→ What is required: Pull every line holding the word "temporal" from the data below and copy it.

Source texts of formatted documents
>>>>>

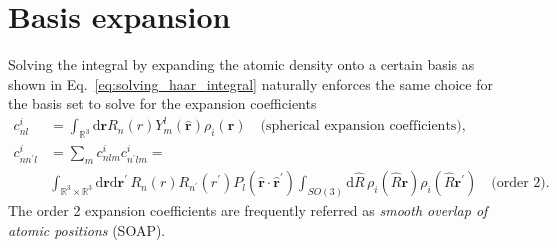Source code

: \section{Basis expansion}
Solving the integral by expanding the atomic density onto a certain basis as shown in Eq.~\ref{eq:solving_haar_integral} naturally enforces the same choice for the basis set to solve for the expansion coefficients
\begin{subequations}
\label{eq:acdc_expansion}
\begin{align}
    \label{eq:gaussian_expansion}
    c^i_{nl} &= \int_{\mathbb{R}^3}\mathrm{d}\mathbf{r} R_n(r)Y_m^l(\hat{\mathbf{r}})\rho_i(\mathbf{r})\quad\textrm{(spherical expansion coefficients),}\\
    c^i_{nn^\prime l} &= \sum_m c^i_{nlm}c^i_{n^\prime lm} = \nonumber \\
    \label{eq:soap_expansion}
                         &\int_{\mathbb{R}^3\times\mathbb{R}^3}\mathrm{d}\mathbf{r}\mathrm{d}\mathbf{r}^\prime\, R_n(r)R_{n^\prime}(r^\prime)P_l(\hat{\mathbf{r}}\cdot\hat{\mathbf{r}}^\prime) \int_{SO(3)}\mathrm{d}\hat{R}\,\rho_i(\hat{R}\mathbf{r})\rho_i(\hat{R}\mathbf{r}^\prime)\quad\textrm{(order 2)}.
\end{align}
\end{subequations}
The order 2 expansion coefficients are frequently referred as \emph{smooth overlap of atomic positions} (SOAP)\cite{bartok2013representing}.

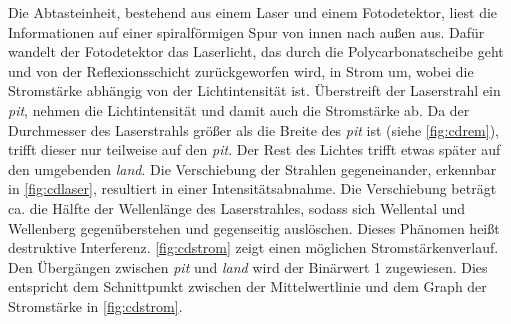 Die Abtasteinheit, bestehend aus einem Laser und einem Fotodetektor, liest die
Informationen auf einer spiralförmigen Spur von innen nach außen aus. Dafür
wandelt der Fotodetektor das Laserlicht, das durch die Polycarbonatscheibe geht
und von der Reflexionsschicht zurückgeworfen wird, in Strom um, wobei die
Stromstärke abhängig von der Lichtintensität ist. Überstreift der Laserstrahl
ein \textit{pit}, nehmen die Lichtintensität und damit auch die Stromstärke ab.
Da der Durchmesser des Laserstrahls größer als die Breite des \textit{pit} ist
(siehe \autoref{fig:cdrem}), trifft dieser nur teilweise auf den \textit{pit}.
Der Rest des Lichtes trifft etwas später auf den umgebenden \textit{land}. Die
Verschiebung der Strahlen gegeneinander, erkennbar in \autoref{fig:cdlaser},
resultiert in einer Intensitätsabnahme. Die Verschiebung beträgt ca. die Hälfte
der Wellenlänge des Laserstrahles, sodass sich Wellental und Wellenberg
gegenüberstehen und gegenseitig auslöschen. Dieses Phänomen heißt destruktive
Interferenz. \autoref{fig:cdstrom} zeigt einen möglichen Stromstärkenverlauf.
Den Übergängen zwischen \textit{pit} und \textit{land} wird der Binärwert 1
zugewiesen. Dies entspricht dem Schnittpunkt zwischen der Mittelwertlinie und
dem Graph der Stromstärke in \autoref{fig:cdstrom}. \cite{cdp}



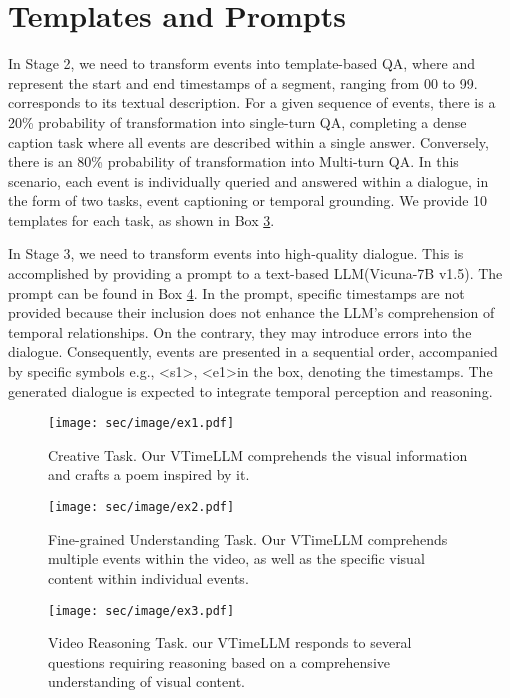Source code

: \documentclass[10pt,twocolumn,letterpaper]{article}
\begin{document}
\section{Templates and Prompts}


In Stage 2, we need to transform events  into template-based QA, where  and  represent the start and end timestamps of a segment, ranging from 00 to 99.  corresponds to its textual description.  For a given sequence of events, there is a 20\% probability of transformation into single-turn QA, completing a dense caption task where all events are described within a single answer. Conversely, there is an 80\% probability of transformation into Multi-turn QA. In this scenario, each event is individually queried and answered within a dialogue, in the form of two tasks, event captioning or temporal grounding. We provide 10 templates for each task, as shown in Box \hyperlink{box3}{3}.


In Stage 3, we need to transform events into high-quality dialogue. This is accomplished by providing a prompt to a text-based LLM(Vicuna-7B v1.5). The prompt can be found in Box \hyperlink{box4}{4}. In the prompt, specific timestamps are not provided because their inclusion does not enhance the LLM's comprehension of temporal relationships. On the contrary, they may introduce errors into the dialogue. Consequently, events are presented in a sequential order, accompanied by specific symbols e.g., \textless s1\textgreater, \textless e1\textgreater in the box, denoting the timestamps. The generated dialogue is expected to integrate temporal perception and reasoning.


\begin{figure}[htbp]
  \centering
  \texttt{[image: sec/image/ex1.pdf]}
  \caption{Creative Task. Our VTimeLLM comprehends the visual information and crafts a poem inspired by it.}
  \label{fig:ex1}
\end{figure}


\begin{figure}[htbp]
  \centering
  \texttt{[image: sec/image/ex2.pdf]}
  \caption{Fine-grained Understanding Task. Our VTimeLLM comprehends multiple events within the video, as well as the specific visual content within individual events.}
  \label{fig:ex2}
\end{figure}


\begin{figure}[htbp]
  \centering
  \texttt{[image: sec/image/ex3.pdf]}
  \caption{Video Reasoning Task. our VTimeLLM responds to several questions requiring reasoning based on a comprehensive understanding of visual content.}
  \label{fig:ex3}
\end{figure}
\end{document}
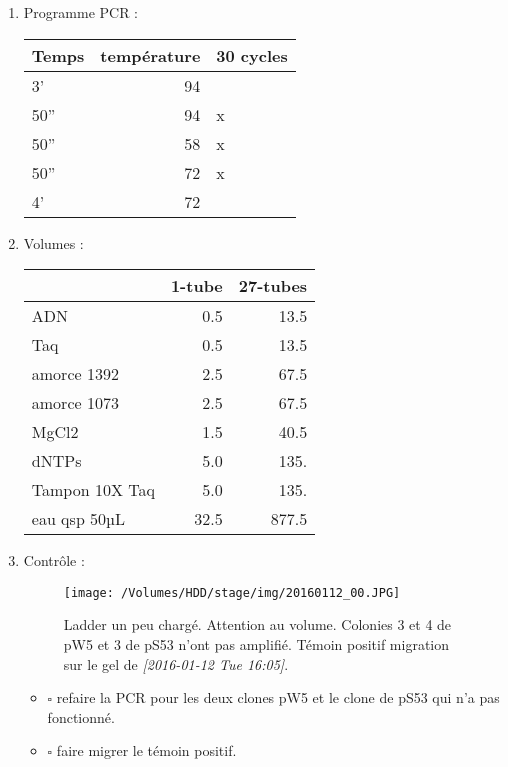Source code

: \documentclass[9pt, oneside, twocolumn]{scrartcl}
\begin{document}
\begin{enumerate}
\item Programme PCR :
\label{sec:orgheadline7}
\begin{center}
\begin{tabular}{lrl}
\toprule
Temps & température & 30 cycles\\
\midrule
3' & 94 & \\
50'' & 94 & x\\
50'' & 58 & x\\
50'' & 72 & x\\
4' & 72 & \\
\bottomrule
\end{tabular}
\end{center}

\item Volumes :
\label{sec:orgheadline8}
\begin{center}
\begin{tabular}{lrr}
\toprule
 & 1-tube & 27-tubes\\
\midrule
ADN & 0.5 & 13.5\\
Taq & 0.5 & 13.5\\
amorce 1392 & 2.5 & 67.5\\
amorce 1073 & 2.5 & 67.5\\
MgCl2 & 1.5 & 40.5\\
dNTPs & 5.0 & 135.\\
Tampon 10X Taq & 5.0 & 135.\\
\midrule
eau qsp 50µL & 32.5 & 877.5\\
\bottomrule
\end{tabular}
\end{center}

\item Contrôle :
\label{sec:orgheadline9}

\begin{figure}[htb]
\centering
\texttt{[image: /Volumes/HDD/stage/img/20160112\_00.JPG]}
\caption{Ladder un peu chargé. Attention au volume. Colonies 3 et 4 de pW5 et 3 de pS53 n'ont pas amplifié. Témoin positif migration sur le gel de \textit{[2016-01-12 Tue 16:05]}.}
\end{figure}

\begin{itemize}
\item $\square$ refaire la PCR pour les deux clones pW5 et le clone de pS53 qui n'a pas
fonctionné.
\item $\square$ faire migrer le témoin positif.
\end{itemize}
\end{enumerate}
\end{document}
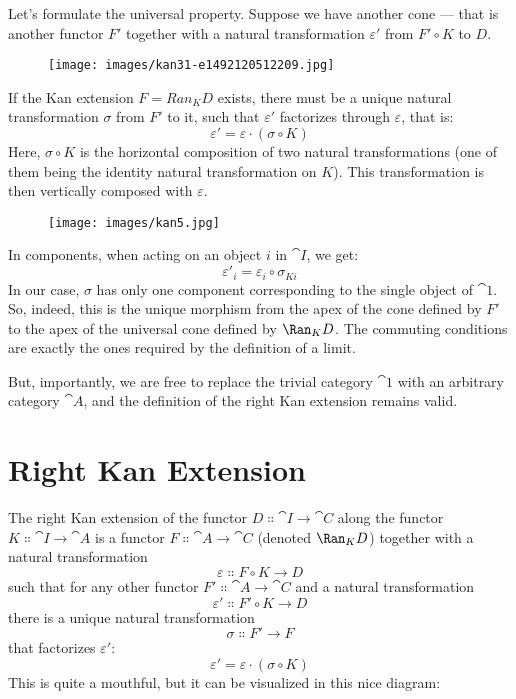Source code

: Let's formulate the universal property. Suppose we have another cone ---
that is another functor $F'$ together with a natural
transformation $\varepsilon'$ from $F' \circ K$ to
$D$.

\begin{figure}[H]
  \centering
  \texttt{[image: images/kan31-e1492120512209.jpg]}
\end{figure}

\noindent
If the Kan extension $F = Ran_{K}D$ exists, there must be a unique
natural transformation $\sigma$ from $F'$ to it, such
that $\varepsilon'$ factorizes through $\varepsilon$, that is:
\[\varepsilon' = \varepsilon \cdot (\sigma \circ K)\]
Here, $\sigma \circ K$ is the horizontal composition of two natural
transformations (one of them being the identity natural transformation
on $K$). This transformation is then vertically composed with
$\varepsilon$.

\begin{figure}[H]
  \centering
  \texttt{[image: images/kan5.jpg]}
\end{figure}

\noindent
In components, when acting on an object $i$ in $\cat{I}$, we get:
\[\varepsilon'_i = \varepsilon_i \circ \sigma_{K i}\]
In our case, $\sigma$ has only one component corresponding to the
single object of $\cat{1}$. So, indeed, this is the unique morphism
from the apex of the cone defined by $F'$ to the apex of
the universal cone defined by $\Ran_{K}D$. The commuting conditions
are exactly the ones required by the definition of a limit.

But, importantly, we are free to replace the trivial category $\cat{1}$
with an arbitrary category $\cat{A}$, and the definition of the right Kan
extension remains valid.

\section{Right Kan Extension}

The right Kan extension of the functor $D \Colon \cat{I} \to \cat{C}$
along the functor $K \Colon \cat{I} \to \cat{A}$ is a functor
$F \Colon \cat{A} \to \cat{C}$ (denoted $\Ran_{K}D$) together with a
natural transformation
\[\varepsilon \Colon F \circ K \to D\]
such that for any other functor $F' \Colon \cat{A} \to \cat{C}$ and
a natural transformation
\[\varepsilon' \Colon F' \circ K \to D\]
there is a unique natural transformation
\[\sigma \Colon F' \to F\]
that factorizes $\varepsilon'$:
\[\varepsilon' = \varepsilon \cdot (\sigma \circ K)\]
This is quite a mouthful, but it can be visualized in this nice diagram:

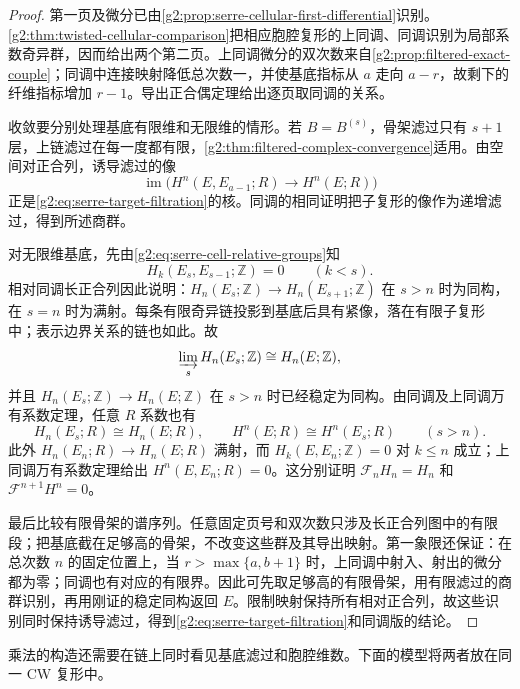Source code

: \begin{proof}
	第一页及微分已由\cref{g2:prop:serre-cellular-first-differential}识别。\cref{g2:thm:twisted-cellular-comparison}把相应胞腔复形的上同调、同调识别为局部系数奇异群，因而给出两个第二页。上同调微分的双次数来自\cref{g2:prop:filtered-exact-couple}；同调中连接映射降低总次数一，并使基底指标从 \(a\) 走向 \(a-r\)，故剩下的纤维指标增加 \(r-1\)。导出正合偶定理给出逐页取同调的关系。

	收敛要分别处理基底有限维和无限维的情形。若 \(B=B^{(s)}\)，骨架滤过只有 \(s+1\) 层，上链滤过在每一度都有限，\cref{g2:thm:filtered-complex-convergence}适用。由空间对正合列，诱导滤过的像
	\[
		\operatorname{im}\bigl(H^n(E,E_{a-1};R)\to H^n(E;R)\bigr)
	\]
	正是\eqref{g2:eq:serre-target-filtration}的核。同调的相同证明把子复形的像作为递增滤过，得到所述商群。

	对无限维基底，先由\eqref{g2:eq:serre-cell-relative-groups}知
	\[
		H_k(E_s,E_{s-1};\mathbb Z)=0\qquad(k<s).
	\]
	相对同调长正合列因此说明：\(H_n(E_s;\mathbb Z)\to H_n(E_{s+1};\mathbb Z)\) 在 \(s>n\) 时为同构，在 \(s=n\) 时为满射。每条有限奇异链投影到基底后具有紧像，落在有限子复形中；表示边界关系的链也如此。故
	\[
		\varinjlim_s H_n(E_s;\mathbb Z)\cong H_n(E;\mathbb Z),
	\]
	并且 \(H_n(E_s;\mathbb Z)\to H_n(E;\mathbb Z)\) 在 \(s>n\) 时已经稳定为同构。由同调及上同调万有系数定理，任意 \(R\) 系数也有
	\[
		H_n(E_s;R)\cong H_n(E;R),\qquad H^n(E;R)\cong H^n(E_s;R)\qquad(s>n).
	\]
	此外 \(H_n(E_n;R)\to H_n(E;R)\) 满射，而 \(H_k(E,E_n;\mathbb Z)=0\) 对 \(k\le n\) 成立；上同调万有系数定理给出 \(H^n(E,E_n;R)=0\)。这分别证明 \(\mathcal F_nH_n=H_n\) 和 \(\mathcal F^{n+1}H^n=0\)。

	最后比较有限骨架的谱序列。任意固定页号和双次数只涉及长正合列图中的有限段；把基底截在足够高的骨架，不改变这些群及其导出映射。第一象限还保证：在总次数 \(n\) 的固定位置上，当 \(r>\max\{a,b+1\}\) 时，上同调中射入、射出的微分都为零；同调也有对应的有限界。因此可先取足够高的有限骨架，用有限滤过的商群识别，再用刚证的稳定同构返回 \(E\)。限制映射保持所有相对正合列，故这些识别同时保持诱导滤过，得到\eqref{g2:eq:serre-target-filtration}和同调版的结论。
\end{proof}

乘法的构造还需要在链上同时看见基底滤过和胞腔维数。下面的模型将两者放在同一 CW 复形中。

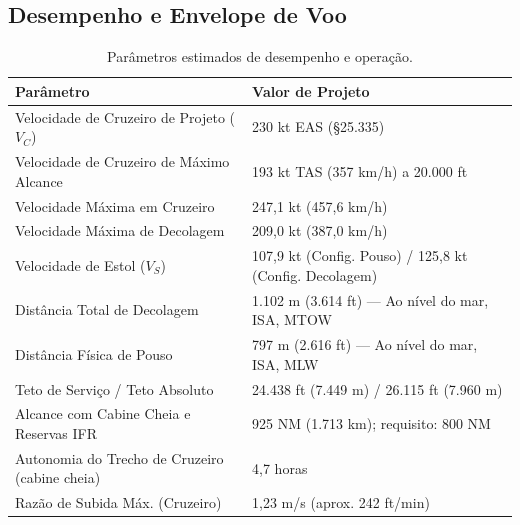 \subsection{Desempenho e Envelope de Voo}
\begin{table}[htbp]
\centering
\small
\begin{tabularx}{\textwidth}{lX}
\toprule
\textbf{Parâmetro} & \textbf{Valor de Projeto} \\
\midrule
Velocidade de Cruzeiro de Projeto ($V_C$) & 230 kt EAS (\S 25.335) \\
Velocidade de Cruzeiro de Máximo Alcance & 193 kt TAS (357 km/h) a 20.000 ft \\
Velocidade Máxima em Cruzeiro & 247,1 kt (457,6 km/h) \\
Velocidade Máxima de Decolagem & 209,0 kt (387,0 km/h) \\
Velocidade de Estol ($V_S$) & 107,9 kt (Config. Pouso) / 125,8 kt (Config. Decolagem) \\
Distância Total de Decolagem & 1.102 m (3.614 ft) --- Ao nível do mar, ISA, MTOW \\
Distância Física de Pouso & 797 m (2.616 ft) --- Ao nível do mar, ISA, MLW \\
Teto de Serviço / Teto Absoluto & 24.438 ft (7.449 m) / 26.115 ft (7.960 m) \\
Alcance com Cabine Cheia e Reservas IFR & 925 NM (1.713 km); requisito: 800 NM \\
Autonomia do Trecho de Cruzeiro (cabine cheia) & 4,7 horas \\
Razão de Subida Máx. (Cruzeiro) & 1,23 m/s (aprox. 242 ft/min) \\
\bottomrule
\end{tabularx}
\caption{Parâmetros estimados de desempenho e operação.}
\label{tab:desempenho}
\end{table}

<<<<<

→ Written solution:
In Stage 2, we need to transform events  into template-based QA, where  and  represent the start and end timestamps of a segment, ranging from 00 to 99.  corresponds to its textual description.  For a given sequence of events, there is a 20\% probability of transformation into single-turn QA, completing a dense caption task where all events are described within a single answer. Conversely, there is an 80\% probability of transformation into Multi-turn QA. In this scenario, each event is individually queried and answered within a dialogue, in the form of two tasks, event captioning or temporal grounding. We provide 10 templates for each task, as shown in Box \hyperlink{box3}{3}.
In Stage 3, we need to transform events into high-quality dialogue. This is accomplished by providing a prompt to a text-based LLM(Vicuna-7B v1.5). The prompt can be found in Box \hyperlink{box4}{4}. In the prompt, specific timestamps are not provided because their inclusion does not enhance the LLM's comprehension of temporal relationships. On the contrary, they may introduce errors into the dialogue. Consequently, events are presented in a sequential order, accompanied by specific symbols e.g., \textless s1\textgreater, \textless e1\textgreater in the box, denoting the timestamps. The generated dialogue is expected to integrate temporal perception and reasoning.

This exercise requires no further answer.